AMENDMENT TO ACCOUNTS RECEIVABLE AND INVENTORY SECURITY AGREEMENT
EXHIBIT 10.1
AMENDMENT TO ACCOUNTS RECEIVABLE
AND INVENTORY SECURITY AGREEMENT
FOR A VALUABLE CONSIDERATION, First Community Financial, a division of Pacific Western Bank (Lender), and Phoenix Footwear Group, Inc., Belt Company fka Chambers Belt Company, Penobscot Shoe Company, H.S. Trask & Company, and Phoenix Delaware Acquisition, Inc. (individually and collectively, the Borrower) do hereby agree to amend the Accounts Receivable and Inventory Security Agreement dated December 4, 2009 between the parties (as the same may previously have been amended from time to time) as follows, effective April 29, 2010:
A. Replace paragraph 1.12.1 in its entirety with the following:
Eligible Inventory means that portion of finished goods inventory in which a valid and perfected security interest has been granted to Lender and which strictly complies with all of Borrowers warranties and representations set forth in Section 6.3. of this Agreement.

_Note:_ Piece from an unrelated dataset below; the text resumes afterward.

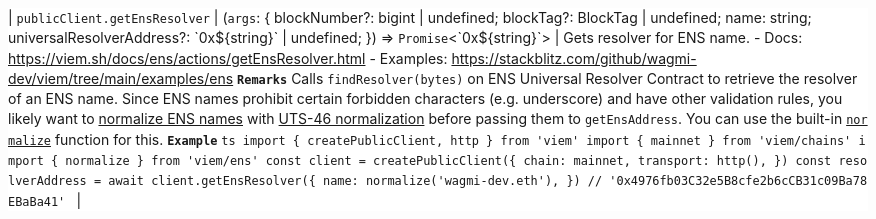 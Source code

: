 | `publicClient.getEnsResolver`                 | (`args`: \{ blockNumber?: bigint \| undefined; blockTag?: BlockTag \| undefined; name: string; universalResolverAddress?: \`0x$\{string}\` \| undefined; }) => `Promise`<\`0x$\{string}\`\>                                                                                                                                                                                                                                                                                                  | Gets resolver for ENS name. - Docs: https://viem.sh/docs/ens/actions/getEnsResolver.html - Examples: https://stackblitz.com/github/wagmi-dev/viem/tree/main/examples/ens **`Remarks`** Calls `findResolver(bytes)` on ENS Universal Resolver Contract to retrieve the resolver of an ENS name. Since ENS names prohibit certain forbidden characters (e.g. underscore) and have other validation rules, you likely want to [normalize ENS names](https://docs.ens.domains/contract-api-reference/name-processing#normalising-names) with [UTS-46 normalization](https://unicode.org/reports/tr46) before passing them to `getEnsAddress`. You can use the built-in [`normalize`](https://viem.sh/docs/ens/utilities/normalize.html) function for this. **`Example`** `ts import { createPublicClient, http } from 'viem' import { mainnet } from 'viem/chains' import { normalize } from 'viem/ens' const client = createPublicClient({ chain: mainnet, transport: http(), }) const resolverAddress = await client.getEnsResolver({ name: normalize('wagmi-dev.eth'), }) // '0x4976fb03C32e5B8cfe2b6cCB31c09Ba78EBaBa41' `                                                                                                                                                                                                                                                                                                                                                                                                                                                                                                                                                                                                                                                                                                                                                                                                                                                                                                                                                                                                                                                                                                                                                                                                                                                                                                                                                                                                                                                                                                                                                                                                                                          |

Loan Value of Eligible Inventory means an amount equal to forty percent (40%) of the value of Eligible Inventory, valued at the lesser of net cost or net book value; provided that said amount does not exceed the lesser of (i) $700,000.00, which shall be reduced by $40,000.00 per week beginning on Friday, December 3, 2010 and continuing on the Friday of each week thereafter until such amount is reduced to $500,000.00 or (ii) 75% of the net orderly liquidation value of Eligible Inventory.
Except as amended hereby, all other terms and provisions of the Accounts Receivable and Inventory Security Agreement (as the same may have been amended from time to time) shall continue in full force and effect and are hereby ratified, confirmed and approved.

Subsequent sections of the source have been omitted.